La France, alliée du Burkina dans sa lutte contre les djihadistes, a dénoncé, elle, un "carnage innommable, d'une sauvagerie inouïe". "Il s'agit de victimes innocentes d'une lâcheté terroriste", a déclaré le ministre français des Affaires étrangères Jean-Yves Le Drian.
"Nous poursuivons les opérations militaires en ce moment même dans la zone des « trois frontières » en étroite coordination avec les armées partenaires, avec la force du G5 Sahel et évidemment avec [la force française] Barkhane", a expliqué le ministre qui se rendra ce vendredi 11 juin à Ouagadougou.
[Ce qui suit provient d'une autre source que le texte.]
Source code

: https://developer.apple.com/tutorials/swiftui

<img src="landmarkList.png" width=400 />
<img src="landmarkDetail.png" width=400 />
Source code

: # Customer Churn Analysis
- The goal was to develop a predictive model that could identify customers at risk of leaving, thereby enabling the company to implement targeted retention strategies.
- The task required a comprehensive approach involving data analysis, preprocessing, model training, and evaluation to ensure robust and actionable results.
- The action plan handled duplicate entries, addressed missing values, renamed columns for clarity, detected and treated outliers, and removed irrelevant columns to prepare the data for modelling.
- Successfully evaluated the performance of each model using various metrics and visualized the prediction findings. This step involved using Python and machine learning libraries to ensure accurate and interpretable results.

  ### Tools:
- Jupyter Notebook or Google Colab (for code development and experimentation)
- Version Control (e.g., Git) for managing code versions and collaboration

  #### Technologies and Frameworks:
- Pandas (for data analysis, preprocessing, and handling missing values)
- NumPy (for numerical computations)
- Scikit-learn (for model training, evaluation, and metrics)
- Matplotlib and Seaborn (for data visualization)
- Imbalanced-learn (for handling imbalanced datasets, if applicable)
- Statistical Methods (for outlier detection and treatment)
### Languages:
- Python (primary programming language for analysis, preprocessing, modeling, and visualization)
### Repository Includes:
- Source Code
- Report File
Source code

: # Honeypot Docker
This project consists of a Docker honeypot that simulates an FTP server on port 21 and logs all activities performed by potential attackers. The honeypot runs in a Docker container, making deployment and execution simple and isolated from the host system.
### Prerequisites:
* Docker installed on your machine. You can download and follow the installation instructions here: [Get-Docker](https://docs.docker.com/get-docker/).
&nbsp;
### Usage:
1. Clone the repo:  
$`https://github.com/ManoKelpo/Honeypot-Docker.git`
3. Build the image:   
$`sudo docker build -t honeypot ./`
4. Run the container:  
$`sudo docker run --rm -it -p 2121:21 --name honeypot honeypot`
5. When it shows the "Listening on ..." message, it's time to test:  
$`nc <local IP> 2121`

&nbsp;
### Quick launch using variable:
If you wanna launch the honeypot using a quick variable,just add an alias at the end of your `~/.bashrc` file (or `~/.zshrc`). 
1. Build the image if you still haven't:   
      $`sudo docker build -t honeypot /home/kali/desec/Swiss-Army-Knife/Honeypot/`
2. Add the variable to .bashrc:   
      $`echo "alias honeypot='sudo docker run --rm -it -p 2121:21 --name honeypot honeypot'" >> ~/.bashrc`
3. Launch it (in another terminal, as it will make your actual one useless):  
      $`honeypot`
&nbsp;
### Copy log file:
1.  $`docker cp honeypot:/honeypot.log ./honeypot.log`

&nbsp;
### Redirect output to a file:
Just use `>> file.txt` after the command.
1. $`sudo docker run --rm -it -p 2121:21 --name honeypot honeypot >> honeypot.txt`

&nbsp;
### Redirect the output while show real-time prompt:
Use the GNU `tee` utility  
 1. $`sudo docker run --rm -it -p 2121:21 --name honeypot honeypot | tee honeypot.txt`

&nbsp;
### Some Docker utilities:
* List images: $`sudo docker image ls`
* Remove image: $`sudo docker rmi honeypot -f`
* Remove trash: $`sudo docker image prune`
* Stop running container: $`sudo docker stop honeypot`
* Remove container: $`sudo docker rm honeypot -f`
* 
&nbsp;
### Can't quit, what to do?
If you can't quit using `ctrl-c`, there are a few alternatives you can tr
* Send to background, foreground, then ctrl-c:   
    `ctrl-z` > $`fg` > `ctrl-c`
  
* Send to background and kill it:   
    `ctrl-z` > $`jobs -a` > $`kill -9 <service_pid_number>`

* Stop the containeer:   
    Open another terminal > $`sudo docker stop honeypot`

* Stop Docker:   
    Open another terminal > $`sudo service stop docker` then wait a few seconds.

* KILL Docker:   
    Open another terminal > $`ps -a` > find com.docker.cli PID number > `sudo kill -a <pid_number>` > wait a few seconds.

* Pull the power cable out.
Les auteurs du massacre ne sont cependant pas encore identifiés, selon le ministre français.
Le GSIM, ou Jnim en arabe, est la principale alliance jihadiste au Sahel et est dirigé par le chef touareg malien Iyad Ag Ghaly. Il est responsable de très nombreuses attaques, y compris contre des civils, au Burkina, au Mali et au Niger.
Le Groupe de soutien à l'islam et aux musulmans (GSIM), lié à Al-Qaïda, a toutefois nié "totalement toute implication", a rapporté Site, l’organisme spécialisé dans la surveillance des sites internet jihadistes.
La province de Yagha, où est situé le village de Solhan, est toutefois une zone d'action du GSIM, et du groupe Etat Islamique (EI). Rivaux, ils combattent pour le contrôle des territoires et des ressources dans la région.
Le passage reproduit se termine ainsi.